» **Task goal**
Could you reproduce the lines below from the one with "# 9. Setting Up a New Simulation" through the one with "Before using CMAQ"? Keep both ends and add nothing.

» **Data shown**
┏━━

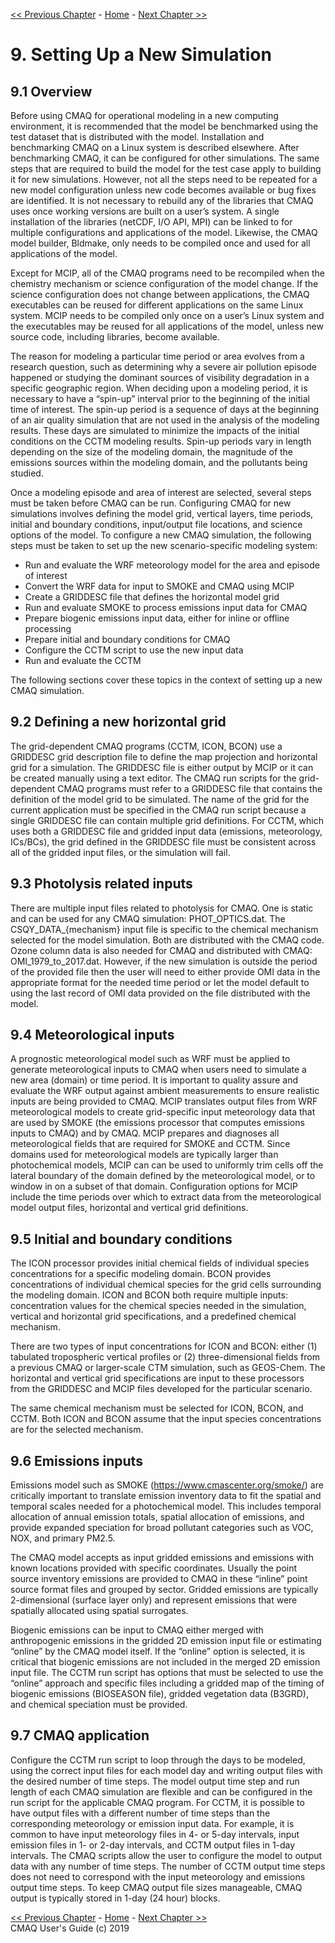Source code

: 
<!-- BEGIN COMMENT -->

[<< Previous Chapter](CMAQ_UG_ch08_model_formulation.md) - [Home](README.md) - [Next Chapter >>](CMAQ_UG_ch10_process_analysis.md)

<!-- END COMMENT -->

# 9. Setting Up a New Simulation

## 9.1 Overview
Before using CMAQ for operational modeling in a new computing environment, it is recommended that the model be benchmarked using the test dataset that is distributed with the model. Installation and benchmarking CMAQ on a Linux system is described elsewhere. After benchmarking CMAQ, it can be configured for other simulations. The same steps that are required to build the model for the test case apply to building it for new simulations. However, not all the steps need to be repeated for a new model configuration unless new code becomes available or bug fixes are identified. It is not necessary to rebuild any of the libraries that CMAQ uses once working versions are built on a user’s system. A single installation of the libraries (netCDF, I/O API, MPI) can be linked to for multiple configurations and applications of the model. Likewise, the CMAQ model builder, Bldmake, only needs to be compiled once and used for all applications of the model.

Except for MCIP, all of the CMAQ programs need to be recompiled when the chemistry mechanism or science configuration of the model change. If the science configuration does not change between applications, the CMAQ executables can be reused for different applications on the same Linux system. MCIP needs to be compiled only once on a user’s Linux system and the executables may be reused for all applications of the model, unless new source code, including libraries, become available.

The reason for modeling a particular time period or area evolves from a research question, such as determining why a severe air pollution episode happened or studying the dominant sources of visibility degradation in a specific geographic region. When deciding upon a modeling period, it is necessary to have a “spin-up” interval prior to the beginning of the initial time of interest. The spin-up period is a sequence of days at the beginning of an air quality simulation that are not used in the analysis of the modeling results. These days are simulated to minimize the impacts of the initial conditions on the CCTM modeling results. Spin-up periods vary in length depending on the size of the modeling domain, the magnitude of the emissions sources within the modeling domain, and the pollutants being studied.

Once a modeling episode and area of interest are selected, several steps must be taken before CMAQ can be run. Configuring CMAQ for new simulations involves defining the model grid, vertical layers, time periods, initial and boundary conditions, input/output file locations, and science options of the model. To configure a new CMAQ simulation, the following steps must be taken to set up the new scenario-specific modeling system:

* Run and evaluate the WRF meteorology model for the area and episode of interest
* Convert the WRF data for input to SMOKE and CMAQ using MCIP
* Create a GRIDDESC file that defines the horizontal model grid
* Run and evaluate SMOKE to process emissions input data for CMAQ
* Prepare biogenic emissions input data, either for inline or offline processing
* Prepare initial and boundary conditions for CMAQ
* Configure the CCTM script to use the new input data
* Run and evaluate the CCTM

The following sections cover these topics in the context of setting up a new CMAQ simulation.

## 9.2 Defining a new horizontal grid
The grid-dependent CMAQ programs (CCTM, ICON, BCON) use a GRIDDESC grid description file to define the map projection and horizontal grid for a simulation. The GRIDDESC file is either output by MCIP or it can be created manually using a text editor. The CMAQ run scripts for the grid-dependent CMAQ programs must refer to a GRIDDESC file that contains the definition of the model grid to be simulated. The name of the grid for the current application must be specified in the CMAQ run script because a single GRIDDESC file can contain multiple grid definitions. For CCTM, which uses both a GRIDDESC file and gridded input data (emissions, meteorology, ICs/BCs), the grid defined in the GRIDDESC file must be consistent across all of the gridded input files, or the simulation will fail.

## 9.3 Photolysis related inputs
There are multiple input files related to photolysis for CMAQ. One is static and can be used for any CMAQ simulation: PHOT_OPTICS.dat. The CSQY_DATA_{mechanism} input file is specific to the chemical mechanism selected for the model simulation. Both are distributed with the CMAQ code. Ozone column data is also needed for CMAQ and distributed with CMAQ: OMI_1979_to_2017.dat. However, if the new simulation is outside the period of the provided file then the user will need to either provide OMI data in the appropriate format for the needed time period or let the model default to using the last record of OMI data provided on the file distributed with the model.

## 9.4 Meteorological inputs
A prognostic meteorological model such as WRF must be applied to generate meteorological inputs to CMAQ when users need to simulate a new area (domain) or time period. It is important to quality assure and evaluate the WRF output against ambient measurements to ensure realistic inputs are being provided to CMAQ. MCIP translates output files from WRF meteorological models to create grid-specific input meteorology data that are used by SMOKE (the emissions processor that computes emissions inputs to CMAQ) and by CMAQ. MCIP prepares and diagnoses all meteorological fields that are required for SMOKE and CCTM. Since domains used for meteorological models are typically larger than photochemical models, MCIP can can be used to uniformly trim cells off the lateral boundary of the domain defined by the meteorological model, or to window in on a subset of that domain. Configuration options for MCIP include the time periods over which to extract data from the meteorological model output files, horizontal and vertical grid definitions.

## 9.5 Initial and boundary conditions
The ICON processor provides initial chemical fields of individual species concentrations for a specific modeling domain. BCON provides concentrations of individual chemical species for the grid cells surrounding the modeling domain. ICON and BCON both require multiple inputs: concentration values for the chemical species needed in the simulation, vertical and horizontal grid specifications, and a predefined chemical mechanism.

There are two types of input concentrations for ICON and BCON: either (1) tabulated tropospheric vertical profiles or (2) three-dimensional fields from a previous CMAQ or larger-scale CTM simulation, such as GEOS-Chem. The horizontal and vertical grid specifications are input to these processors from the GRIDDESC and MCIP files developed for the particular scenario.

The same chemical mechanism must be selected for ICON, BCON, and CCTM. Both ICON and BCON assume that the input species concentrations are for the selected mechanism.

## 9.6 Emissions inputs
Emissions model such as SMOKE (https://www.cmascenter.org/smoke/) are critically important to translate emission inventory data to fit the spatial and temporal scales needed for a photochemical model. This includes temporal allocation of annual emission totals, spatial allocation of emissions, and provide expanded speciation for broad pollutant categories such as VOC, NOX, and primary PM2.5.

The CMAQ model accepts as input gridded emissions and emissions with known locations provided with specific coordinates. Usually the point source inventory emissions are provided to CMAQ in these “inline” point source format files and grouped by sector. Gridded emissions are typically 2-dimensional (surface layer only) and represent emissions that were spatially allocated using spatial surrogates.

Biogenic emissions can be input to CMAQ either merged with anthropogenic emissions in the gridded 2D emission input file or estimating “online” by the CMAQ model itself. If the “online” option is selected, it is critical that biogenic emissions are not included in the merged 2D emission input file. The CCTM run script has options that must be selected to use the “online” approach and specific files including a gridded map of the timing of biogenic emissions (BIOSEASON file), gridded vegetation data (B3GRD), and chemical speciation must be provided.

## 9.7 CMAQ application
Configure the CCTM run script to loop through the days to be modeled, using the correct input files for each model day and writing output files with the desired number of time steps. The model output time step and run length of each CMAQ simulation are flexible and can be configured in the run script for the applicable CMAQ program. For CCTM, it is possible to have output files with a different number of time steps than the corresponding meteorology or emission input data. For example, it is common to have input meteorology files in 4- or 5-day intervals, input emission files in 1- or 2-day intervals, and CCTM output files in 1-day intervals. The CMAQ scripts allow the user to configure the model to output data with any number of time steps. The number of CCTM output time steps does not need to correspond with the input meteorology and emissions output time steps. To keep CMAQ output file sizes manageable, CMAQ output is typically stored in 1-day (24 hour) blocks.


<!-- BEGIN COMMENT -->

[<< Previous Chapter](CMAQ_UG_ch08_model_formulation.md) - [Home](README.md) - [Next Chapter >>](CMAQ_UG_ch10_process_analysis.md)<br>
CMAQ User's Guide (c) 2019<br>

<!-- END COMMENT -->
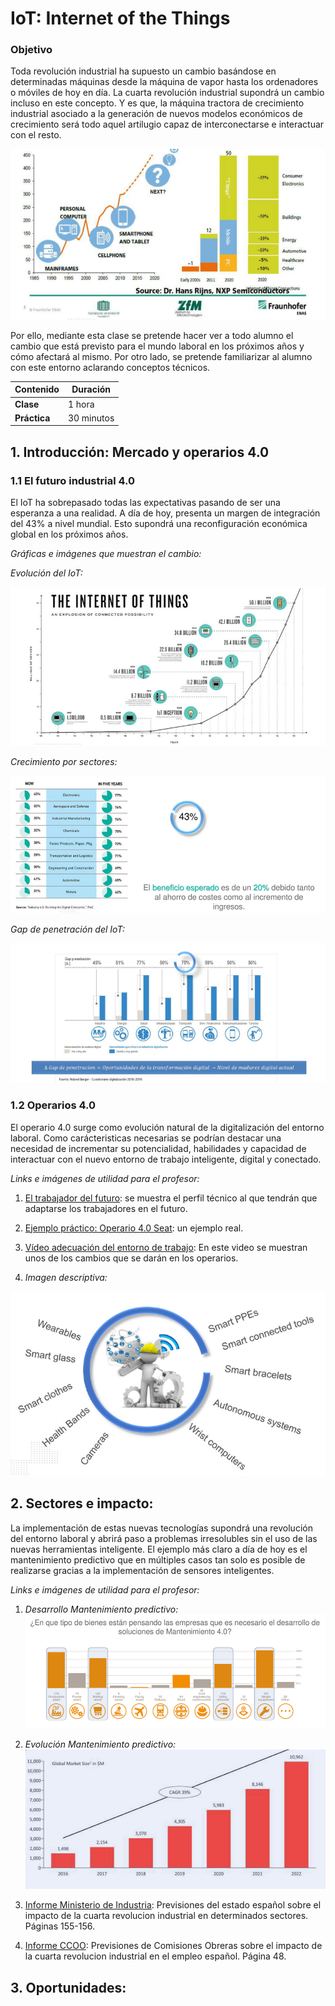 # IoT: Internet of the Things

### Objetivo

Toda revolución industrial ha supuesto un cambio basándose en determinadas máquinas desde la máquina de vapor hasta los ordenadores o móviles de hoy en día. La cuarta revolución industrial supondrá un cambio incluso en este concepto. Y es que, la máquina tractora de crecimiento industrial asociado a la generación de nuevos modelos económicos de crecimiento será todo aquel artilugio capaz de interconectarse e interactuar con el resto.

![alt text](IoT%20inicio.PNG)

Por ello, mediante esta clase se pretende hacer ver a todo alumno el cambio que está previsto para el mundo laboral en los próximos años y cómo afectará al mismo. Por otro lado, se pretende familiarizar al alumno con este entorno aclarando conceptos técnicos.

| Contenido | Duración |
| ----- | ----- |
| **Clase** | 1 hora |
| **Práctica** | 30 minutos |

## 1.	Introducción: Mercado y operarios 4.0
### 1.1 El futuro industrial 4.0

El IoT ha sobrepasado todas las expectativas pasando de ser una esperanza a una realidad. A día de hoy, presenta un margen de integración del 43% a nivel mundial. Esto supondrá una reconfiguración económica global en los próximos años.

*Gráficas e imágenes que muestran el cambio:*

*Evolución del IoT:*

![alt text](Crecimiento_IoT.PNG)

*Crecimiento por sectores:*

![alt text](Sectores_IoT.PNG)

*Gap de penetración del IoT:*

![alt text](Gap_de_Penetracion.PNG)

### 1.2	Operarios 4.0

El operario 4.0 surge como evolución natural de la digitalización del entorno laboral. Como carácteristicas necesarias se podrían destacar una necesidad de incrementar su potencialidad, habilidades y capacidad de interactuar con el nuevo entorno de trabajo inteligente, digital y conectado.

*Links e imágenes de utilidad para el profesor:*

1. [El trabajador del futuro](https://www.negociosennavarra.com/trabajador-del-futuro-la-industria-4-0/): se muestra el perfil técnico al que tendrán que adaptarse los trabajadores en el futuro.

2. [Ejemplo práctico: Operario 4.0 Seat](https://www.europapress.es/motor/coches-00640/noticia-seat-presenta-concepto-operario-conectado-ii-congreso-industria-conectada-40-20180926191128.html): un ejemplo real.

3. [Vídeo adecuación del entorno de trabajo](https://www.youtube.com/watch?time_continue=50&v=mBNBELPMuXU): En este video se muestran unos de los cambios que se darán en los operarios.

4. *Imagen descriptiva:*

![alt text](Herramientas_Operarios_4.0.PNG)

## 2. Sectores e impacto:

La implementación de estas nuevas tecnologías supondrá una revolución del entorno laboral y abrirá paso a problemas irresolubles sin el uso de las nuevas herramientas inteligente. El ejemplo más claro a día de hoy es el mantenimiento predictivo que en múltiples casos tan solo es posible de realizarse gracias a la implementación de sensores inteligentes.

*Links e imágenes de utilidad para el profesor:*

1. *Desarrollo Mantenimiento predictivo:*
![alt text](Mantenimiento_Predictivo.PNG)

2. *Evolución Mantenimiento predictivo:*
![alt text](Evolucion_mantenimiento_predictivo.PNG)

3. [Informe Ministerio de Industria](https://www.mincotur.gob.es/Publicaciones/Publicacionesperiodicas/EconomiaIndustrial/RevistaEconomiaIndustrial/406/BLANCO,%20FONTRODONA%20Y%20POVEDA.pdf): Previsiones del estado español sobre el impacto de la cuarta revolucion industrial en determinados sectores. Páginas 155-156.

4. [Informe CCOO](http://www.industria.ccoo.es/4290fc51a3697f785ba14fce86528e10000060.pdf): Previsiones de Comisiones Obreras sobre el impacto de la cuarta revolucion industrial en el empleo español. Página 48.


## 3. Oportunidades:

┗━━

» **Final answer**
# 9. Setting Up a New Simulation

## 9.1 Overview
Before using CMAQ for operational modeling in a new computing environment, it is recommended that the model be benchmarked using the test dataset that is distributed with the model. Installation and benchmarking CMAQ on a Linux system is described elsewhere. After benchmarking CMAQ, it can be configured for other simulations. The same steps that are required to build the model for the test case apply to building it for new simulations. However, not all the steps need to be repeated for a new model configuration unless new code becomes available or bug fixes are identified. It is not necessary to rebuild any of the libraries that CMAQ uses once working versions are built on a user’s system. A single installation of the libraries (netCDF, I/O API, MPI) can be linked to for multiple configurations and applications of the model. Likewise, the CMAQ model builder, Bldmake, only needs to be compiled once and used for all applications of the model.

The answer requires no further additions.